In the specific case of the Beijing family, worldwide concern has been raised about its frequent association with outbreaks of MDR variants (
48,
64,
65); however, this was contested by Glynn et al. (
66), who found regional differences in the Beijing family's association with drug resistance, with Colombia and Cuba lacking this association. Our results agree with this observation and previous Peruvian studies in which the Beijing family was present in relatively high proportions but was not associated with multidrug resistance (
23,
25,
41,
42). The prevailing Beijing isolates in Lima are associated with the modern subfamily coming from China, consistent with the worldwide trend except in the cases of Japan and Korea, where the ancient subfamily predominates.
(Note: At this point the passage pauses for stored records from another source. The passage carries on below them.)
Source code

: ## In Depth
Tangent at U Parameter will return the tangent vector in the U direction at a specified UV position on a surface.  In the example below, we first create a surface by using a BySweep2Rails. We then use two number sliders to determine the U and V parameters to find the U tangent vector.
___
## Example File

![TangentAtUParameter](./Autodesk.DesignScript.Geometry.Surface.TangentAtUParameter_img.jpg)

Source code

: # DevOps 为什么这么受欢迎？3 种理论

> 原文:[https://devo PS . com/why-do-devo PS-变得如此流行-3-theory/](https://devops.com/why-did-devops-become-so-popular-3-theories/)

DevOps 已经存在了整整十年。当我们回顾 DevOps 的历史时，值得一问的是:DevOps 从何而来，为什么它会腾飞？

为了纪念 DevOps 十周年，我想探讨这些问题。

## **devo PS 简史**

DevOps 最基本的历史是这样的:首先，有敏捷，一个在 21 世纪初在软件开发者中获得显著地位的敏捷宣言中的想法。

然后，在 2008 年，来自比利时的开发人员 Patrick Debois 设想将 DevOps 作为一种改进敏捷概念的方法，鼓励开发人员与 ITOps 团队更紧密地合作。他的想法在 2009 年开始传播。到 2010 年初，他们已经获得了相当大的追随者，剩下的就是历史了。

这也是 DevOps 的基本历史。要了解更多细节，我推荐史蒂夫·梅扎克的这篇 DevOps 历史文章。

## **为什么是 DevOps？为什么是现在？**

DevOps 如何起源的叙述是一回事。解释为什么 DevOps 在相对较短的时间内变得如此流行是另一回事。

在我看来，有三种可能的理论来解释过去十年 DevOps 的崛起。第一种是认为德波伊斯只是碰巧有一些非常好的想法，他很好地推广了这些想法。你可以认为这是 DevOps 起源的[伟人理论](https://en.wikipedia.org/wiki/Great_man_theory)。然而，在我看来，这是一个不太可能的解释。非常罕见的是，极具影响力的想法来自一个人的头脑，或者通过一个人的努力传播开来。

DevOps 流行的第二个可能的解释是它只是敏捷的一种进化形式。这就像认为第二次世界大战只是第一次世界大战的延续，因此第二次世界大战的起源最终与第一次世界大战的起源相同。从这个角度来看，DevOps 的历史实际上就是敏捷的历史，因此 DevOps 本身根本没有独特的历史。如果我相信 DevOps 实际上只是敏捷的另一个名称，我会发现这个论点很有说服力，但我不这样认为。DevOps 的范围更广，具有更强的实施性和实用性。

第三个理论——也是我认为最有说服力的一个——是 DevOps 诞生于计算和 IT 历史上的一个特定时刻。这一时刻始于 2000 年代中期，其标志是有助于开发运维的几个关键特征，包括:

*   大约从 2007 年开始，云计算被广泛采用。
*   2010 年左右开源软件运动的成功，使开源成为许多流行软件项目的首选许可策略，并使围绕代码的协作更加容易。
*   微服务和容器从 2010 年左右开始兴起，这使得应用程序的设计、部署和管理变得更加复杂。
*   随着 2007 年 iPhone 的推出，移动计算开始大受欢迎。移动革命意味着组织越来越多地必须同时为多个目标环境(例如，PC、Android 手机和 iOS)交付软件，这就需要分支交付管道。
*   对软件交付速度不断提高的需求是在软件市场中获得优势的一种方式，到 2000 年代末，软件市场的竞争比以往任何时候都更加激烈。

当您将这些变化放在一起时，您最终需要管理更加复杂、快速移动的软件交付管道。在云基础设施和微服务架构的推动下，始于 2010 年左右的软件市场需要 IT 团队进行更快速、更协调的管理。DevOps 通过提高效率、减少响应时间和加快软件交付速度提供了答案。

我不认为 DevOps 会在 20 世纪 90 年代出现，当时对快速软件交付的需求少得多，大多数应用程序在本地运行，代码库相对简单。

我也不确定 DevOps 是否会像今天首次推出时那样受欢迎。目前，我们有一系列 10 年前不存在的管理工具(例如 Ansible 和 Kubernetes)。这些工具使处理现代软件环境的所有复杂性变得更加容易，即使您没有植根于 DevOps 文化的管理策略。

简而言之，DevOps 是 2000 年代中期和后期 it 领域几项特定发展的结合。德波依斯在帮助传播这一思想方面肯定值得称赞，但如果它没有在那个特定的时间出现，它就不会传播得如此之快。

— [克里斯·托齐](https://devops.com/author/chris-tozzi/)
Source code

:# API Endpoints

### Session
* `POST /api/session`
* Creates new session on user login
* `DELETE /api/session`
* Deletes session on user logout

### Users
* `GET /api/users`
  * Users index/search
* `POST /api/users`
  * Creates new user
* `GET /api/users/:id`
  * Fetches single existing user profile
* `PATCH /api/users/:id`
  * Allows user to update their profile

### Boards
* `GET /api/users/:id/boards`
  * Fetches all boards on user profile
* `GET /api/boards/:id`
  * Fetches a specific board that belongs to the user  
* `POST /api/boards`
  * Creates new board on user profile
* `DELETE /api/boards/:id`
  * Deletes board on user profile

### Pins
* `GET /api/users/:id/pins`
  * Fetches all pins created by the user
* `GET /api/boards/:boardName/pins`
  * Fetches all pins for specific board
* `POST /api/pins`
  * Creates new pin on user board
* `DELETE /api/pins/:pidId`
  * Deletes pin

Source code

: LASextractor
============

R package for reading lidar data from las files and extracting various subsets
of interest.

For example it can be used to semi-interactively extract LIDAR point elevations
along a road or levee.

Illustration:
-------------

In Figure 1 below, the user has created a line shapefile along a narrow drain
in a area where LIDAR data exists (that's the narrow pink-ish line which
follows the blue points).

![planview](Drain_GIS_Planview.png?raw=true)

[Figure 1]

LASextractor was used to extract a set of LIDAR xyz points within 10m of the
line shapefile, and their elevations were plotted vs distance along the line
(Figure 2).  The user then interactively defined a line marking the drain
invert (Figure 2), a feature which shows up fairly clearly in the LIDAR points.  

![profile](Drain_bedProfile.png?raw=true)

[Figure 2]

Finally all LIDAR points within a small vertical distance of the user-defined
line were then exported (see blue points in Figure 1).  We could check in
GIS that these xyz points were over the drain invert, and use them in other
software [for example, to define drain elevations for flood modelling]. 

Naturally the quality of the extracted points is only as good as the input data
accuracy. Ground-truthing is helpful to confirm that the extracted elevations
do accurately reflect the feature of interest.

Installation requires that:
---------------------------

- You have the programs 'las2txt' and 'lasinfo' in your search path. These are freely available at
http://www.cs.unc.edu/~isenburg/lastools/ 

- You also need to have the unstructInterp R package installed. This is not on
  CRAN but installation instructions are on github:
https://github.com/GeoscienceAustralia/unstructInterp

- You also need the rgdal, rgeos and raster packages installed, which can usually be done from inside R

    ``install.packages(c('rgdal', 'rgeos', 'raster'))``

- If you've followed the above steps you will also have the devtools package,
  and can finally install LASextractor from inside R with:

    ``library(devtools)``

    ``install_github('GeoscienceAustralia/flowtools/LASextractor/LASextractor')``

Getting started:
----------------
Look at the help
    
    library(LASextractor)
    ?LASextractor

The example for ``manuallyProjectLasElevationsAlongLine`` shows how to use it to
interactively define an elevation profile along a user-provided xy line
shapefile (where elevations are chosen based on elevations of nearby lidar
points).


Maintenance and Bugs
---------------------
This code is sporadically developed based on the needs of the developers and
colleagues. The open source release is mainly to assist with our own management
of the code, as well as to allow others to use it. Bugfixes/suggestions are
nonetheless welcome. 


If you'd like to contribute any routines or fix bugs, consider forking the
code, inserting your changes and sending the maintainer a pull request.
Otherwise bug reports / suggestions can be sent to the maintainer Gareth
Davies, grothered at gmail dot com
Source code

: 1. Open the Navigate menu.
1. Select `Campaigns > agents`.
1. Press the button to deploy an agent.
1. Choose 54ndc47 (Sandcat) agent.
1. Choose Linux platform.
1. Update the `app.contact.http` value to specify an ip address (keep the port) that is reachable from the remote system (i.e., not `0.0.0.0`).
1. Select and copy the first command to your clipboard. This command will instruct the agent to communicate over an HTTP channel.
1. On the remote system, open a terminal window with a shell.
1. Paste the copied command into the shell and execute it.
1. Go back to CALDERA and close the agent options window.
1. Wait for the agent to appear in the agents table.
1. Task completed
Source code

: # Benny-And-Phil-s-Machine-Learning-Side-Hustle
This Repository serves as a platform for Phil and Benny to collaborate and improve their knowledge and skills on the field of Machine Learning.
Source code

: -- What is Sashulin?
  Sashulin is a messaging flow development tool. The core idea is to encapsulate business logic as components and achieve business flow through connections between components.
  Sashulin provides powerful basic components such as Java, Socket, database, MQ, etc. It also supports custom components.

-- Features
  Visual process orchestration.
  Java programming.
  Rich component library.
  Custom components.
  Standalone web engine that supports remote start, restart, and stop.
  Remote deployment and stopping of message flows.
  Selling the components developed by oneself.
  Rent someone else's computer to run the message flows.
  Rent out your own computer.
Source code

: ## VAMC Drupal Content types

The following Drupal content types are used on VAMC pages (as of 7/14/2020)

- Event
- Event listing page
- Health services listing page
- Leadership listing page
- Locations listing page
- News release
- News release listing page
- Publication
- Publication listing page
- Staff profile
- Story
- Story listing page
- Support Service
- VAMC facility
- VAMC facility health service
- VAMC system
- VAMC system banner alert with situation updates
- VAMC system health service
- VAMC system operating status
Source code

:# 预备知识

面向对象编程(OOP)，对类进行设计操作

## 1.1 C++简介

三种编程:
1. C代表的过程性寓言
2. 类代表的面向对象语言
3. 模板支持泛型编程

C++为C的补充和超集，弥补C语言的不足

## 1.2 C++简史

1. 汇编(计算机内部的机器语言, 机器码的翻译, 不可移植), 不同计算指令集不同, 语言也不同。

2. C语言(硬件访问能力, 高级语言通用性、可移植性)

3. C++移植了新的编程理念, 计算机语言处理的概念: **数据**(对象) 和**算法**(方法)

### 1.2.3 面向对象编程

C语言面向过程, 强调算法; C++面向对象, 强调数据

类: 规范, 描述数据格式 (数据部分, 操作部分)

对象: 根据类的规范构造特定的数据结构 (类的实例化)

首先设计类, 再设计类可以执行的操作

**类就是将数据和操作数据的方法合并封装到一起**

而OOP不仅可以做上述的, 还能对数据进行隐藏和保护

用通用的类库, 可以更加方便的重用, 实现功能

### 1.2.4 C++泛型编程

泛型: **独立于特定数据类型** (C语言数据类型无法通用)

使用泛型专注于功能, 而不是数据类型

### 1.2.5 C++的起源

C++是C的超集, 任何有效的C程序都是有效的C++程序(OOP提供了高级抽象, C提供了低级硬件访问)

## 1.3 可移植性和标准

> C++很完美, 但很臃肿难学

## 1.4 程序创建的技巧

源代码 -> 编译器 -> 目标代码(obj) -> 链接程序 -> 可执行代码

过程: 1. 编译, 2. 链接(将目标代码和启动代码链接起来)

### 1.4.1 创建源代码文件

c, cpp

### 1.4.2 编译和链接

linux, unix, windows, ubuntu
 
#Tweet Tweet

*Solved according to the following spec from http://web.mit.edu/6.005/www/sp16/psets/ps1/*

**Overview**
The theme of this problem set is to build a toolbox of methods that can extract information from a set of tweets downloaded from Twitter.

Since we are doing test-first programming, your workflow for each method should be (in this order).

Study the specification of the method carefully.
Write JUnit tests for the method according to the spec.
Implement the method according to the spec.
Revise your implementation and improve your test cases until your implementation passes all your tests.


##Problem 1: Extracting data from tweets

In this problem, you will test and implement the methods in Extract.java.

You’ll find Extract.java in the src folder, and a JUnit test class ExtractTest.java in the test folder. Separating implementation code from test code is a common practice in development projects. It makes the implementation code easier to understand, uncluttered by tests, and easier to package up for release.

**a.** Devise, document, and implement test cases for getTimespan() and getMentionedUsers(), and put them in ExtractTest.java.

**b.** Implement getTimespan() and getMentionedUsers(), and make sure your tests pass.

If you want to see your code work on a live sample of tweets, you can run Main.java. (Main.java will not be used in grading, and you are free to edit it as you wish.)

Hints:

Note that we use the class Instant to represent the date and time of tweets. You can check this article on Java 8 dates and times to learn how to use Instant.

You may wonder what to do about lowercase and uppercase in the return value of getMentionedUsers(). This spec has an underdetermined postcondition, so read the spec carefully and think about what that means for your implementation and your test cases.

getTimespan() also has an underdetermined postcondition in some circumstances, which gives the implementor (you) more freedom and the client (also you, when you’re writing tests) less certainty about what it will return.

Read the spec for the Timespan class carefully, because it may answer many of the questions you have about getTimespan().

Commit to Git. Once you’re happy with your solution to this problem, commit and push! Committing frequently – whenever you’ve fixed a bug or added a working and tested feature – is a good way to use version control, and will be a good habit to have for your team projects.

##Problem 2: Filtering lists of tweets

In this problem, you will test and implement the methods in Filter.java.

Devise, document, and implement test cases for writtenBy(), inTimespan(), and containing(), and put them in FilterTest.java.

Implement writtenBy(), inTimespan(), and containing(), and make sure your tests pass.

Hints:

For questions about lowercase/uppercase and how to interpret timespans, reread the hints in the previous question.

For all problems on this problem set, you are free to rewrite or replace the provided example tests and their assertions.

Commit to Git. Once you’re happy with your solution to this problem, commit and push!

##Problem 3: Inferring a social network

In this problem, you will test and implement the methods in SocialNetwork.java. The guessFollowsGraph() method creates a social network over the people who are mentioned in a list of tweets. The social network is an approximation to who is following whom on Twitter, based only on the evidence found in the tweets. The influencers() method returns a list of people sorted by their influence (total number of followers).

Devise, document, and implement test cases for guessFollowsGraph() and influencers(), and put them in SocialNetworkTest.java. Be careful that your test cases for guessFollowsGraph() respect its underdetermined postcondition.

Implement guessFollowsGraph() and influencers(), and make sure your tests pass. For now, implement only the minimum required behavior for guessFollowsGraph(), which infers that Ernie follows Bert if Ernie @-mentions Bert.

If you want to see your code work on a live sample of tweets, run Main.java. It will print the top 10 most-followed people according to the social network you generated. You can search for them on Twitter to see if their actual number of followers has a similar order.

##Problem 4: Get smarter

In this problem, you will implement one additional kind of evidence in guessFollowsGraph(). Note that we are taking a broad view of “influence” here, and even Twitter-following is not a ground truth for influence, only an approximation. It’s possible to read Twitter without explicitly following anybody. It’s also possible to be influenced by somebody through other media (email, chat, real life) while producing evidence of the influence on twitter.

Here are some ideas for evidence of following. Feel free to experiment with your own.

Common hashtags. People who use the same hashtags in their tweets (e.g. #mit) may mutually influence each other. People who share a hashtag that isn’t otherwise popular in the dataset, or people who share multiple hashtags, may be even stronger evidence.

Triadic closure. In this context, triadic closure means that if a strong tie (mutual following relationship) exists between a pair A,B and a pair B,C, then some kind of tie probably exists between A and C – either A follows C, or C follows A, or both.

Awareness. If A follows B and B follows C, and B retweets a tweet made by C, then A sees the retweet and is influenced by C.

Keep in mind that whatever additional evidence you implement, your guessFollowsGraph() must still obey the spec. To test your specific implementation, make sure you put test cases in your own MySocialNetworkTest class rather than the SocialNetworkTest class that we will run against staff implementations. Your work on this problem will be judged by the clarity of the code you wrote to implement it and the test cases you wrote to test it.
One particular clone, the PCT001 genotype, has been circulating in Lima since at least 1999 and might have gained a selective advantage allowing for enhanced spreading in the past decade. Indeed, our largest Beijing cluster (
n = 46) displayed the typical PCT001 profile, whereas the second cluster (
n = 15) had the PCT002 pattern (
31).
Our study has some limitations. First, since this was a passive surveillance study, only patients attending health care facilities in the public sector were included. In Peru, however, most cases of TB are treated within this sector (
67). Second, this study was embedded in a prospective cohort study of new cases of sputum smear-positive pulmonary TB; therefore, only new TB cases that were smear positive were enrolled. Third, the sampling period covers almost 2 years, which is less than the 4-year window that yielded maximum clustering in a study conducted in Malawi (
62).
In conclusion, our study confirms a diverse population structure of M. tuberculosis in the San Juan de Lurigancho district. The predominant family was the Haarlem family and, although the strains of this family showed the greatest probability to cluster, they were less prone to be resistant to isoniazid and rifampin. The high rate of clustering indicates active recent transmission of M. tuberculosis among new cases but was not associated with drug resistance in this study population. Our results suggest that the high MDR-TB rate among new TB cases in Lima is primarily due not to recent transmission among new cases but rather to treatment failure in previous TB infections, which causes the selection of spontaneous mutations in specific genes associated with drug resistance. Future prospective community-based studies, including new and previously treated patients, should aim to study the transmission of drug-resistant strains in the general population, to confirm this hypothesis. Meanwhile, rapid diagnosis and effective treatment of TB remain crucial for interrupting the chains of transmission, with an emphasis on retreated cases for MDR-TB.